* _EXERCISE DIRECTIONS_
The exact lines from the start of the material below through the line holding "[Весь Мелитополь Онлайн](https://ria-m.tv)" are the answer; return those, pictures excluded.

* _RECORDS SUPPLIED_
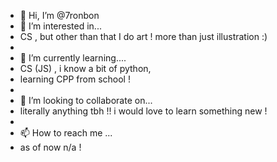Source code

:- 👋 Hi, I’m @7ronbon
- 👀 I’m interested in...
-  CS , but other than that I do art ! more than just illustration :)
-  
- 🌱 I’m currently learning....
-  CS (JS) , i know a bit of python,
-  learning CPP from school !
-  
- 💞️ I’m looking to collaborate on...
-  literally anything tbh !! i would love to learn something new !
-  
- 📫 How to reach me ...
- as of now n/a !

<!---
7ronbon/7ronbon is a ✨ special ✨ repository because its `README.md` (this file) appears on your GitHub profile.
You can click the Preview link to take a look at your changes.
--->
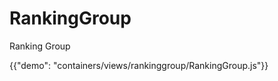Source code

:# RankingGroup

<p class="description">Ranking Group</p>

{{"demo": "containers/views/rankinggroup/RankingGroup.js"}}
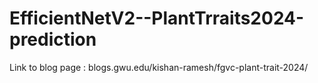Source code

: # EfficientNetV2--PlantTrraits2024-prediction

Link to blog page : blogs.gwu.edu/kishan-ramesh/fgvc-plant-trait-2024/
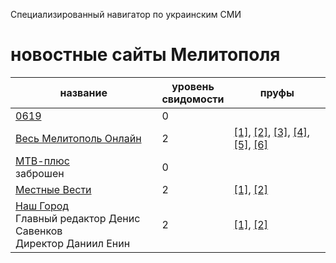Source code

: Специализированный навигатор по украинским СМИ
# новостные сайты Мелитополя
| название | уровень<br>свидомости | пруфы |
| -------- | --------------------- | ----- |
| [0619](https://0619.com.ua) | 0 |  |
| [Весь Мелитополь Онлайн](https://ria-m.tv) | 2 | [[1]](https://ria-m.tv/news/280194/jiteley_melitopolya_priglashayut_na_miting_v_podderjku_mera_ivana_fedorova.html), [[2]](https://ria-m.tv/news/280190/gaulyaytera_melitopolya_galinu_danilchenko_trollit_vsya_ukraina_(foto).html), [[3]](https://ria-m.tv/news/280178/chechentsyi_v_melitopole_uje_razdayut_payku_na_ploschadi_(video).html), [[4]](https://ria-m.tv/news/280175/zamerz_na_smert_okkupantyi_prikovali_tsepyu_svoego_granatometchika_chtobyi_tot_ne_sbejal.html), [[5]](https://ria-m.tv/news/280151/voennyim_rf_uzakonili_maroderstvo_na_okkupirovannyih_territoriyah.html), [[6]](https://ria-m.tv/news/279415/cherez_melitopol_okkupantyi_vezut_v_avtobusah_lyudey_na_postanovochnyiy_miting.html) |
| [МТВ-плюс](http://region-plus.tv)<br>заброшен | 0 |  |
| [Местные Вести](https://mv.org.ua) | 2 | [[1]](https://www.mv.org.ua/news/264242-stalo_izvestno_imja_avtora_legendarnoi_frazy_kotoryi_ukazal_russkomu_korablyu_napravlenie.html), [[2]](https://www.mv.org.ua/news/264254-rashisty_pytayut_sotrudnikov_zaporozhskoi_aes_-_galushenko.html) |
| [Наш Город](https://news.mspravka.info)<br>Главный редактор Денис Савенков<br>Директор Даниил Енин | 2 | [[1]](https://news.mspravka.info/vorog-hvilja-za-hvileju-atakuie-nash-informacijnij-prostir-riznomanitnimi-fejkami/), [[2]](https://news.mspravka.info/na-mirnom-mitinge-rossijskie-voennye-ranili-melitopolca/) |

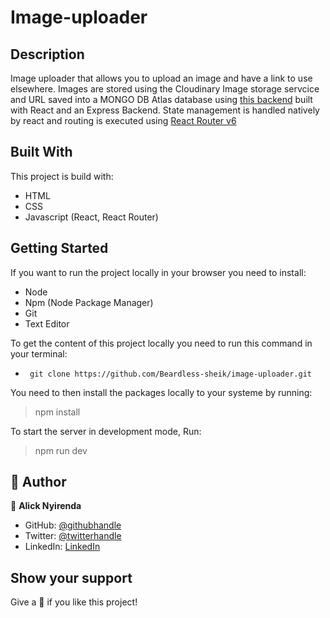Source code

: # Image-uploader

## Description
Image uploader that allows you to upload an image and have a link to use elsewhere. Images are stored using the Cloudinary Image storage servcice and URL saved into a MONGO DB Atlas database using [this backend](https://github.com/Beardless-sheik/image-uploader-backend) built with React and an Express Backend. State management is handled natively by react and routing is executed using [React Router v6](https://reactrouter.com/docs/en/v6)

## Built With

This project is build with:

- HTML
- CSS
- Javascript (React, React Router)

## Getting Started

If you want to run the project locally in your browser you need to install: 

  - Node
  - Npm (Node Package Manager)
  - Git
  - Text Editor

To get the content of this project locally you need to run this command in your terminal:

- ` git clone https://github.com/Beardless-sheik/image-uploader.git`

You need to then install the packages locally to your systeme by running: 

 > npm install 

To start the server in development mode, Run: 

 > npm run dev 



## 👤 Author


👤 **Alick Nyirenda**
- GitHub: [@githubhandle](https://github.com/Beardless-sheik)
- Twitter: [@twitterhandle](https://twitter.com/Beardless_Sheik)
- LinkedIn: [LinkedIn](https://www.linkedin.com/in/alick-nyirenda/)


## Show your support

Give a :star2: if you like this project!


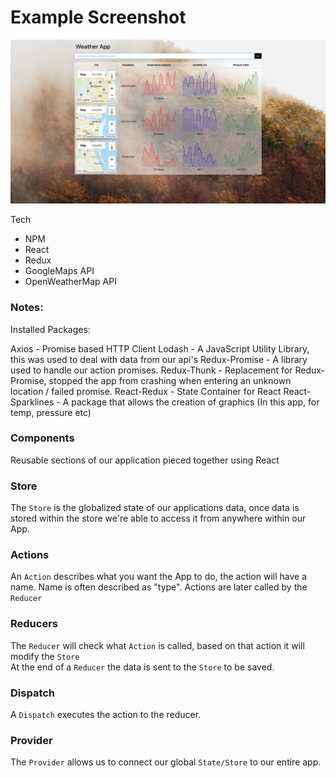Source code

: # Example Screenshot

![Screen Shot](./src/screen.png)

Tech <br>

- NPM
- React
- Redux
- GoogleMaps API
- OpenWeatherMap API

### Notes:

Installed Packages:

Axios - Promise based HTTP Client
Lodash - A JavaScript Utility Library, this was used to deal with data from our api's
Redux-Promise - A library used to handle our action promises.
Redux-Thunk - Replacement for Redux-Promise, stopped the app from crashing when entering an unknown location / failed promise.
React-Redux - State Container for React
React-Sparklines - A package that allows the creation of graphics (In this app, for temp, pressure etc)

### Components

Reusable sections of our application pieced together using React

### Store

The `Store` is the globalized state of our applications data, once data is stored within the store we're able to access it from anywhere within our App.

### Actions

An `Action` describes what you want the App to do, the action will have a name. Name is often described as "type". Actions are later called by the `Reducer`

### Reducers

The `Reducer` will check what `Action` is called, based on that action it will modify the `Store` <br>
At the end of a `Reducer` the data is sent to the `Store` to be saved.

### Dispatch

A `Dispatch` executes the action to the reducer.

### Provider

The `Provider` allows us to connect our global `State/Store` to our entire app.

* _RESPONSE FOR THIS EXERCISE_
Source code

:- 👋 Hi, I’m @7ronbon
- 👀 I’m interested in...
-  CS , but other than that I do art ! more than just illustration :)
-  
- 🌱 I’m currently learning....
-  CS (JS) , i know a bit of python,
-  learning CPP from school !
-  
- 💞️ I’m looking to collaborate on...
-  literally anything tbh !! i would love to learn something new !
-  
- 📫 How to reach me ...
- as of now n/a !

<!---
7ronbon/7ronbon is a ✨ special ✨ repository because its `README.md` (this file) appears on your GitHub profile.
You can click the Preview link to take a look at your changes.
--->
Source code

:# RankingGroup

<p class="description">Ranking Group</p>

{{"demo": "containers/views/rankinggroup/RankingGroup.js"}}
Source code

: # EfficientNetV2--PlantTrraits2024-prediction

Link to blog page : blogs.gwu.edu/kishan-ramesh/fgvc-plant-trait-2024/
Source code

: Специализированный навигатор по украинским СМИ
# новостные сайты Мелитополя
| название | уровень<br>свидомости | пруфы |
| -------- | --------------------- | ----- |
| [0619](https://0619.com.ua) | 0 |  |
| [Весь Мелитополь Онлайн](https://ria-m.tv) | 2 | [[1]](https://ria-m.tv/news/280194/jiteley_melitopolya_priglashayut_na_miting_v_podderjku_mera_ivana_fedorova.html), [[2]](https://ria-m.tv/news/280190/gaulyaytera_melitopolya_galinu_danilchenko_trollit_vsya_ukraina_(foto).html), [[3]](https://ria-m.tv/news/280178/chechentsyi_v_melitopole_uje_razdayut_payku_na_ploschadi_(video).html), [[4]](https://ria-m.tv/news/280175/zamerz_na_smert_okkupantyi_prikovali_tsepyu_svoego_granatometchika_chtobyi_tot_ne_sbejal.html), [[5]](https://ria-m.tv/news/280151/voennyim_rf_uzakonili_maroderstvo_na_okkupirovannyih_territoriyah.html), [[6]](https://ria-m.tv/news/279415/cherez_melitopol_okkupantyi_vezut_v_avtobusah_lyudey_na_postanovochnyiy_miting.html) |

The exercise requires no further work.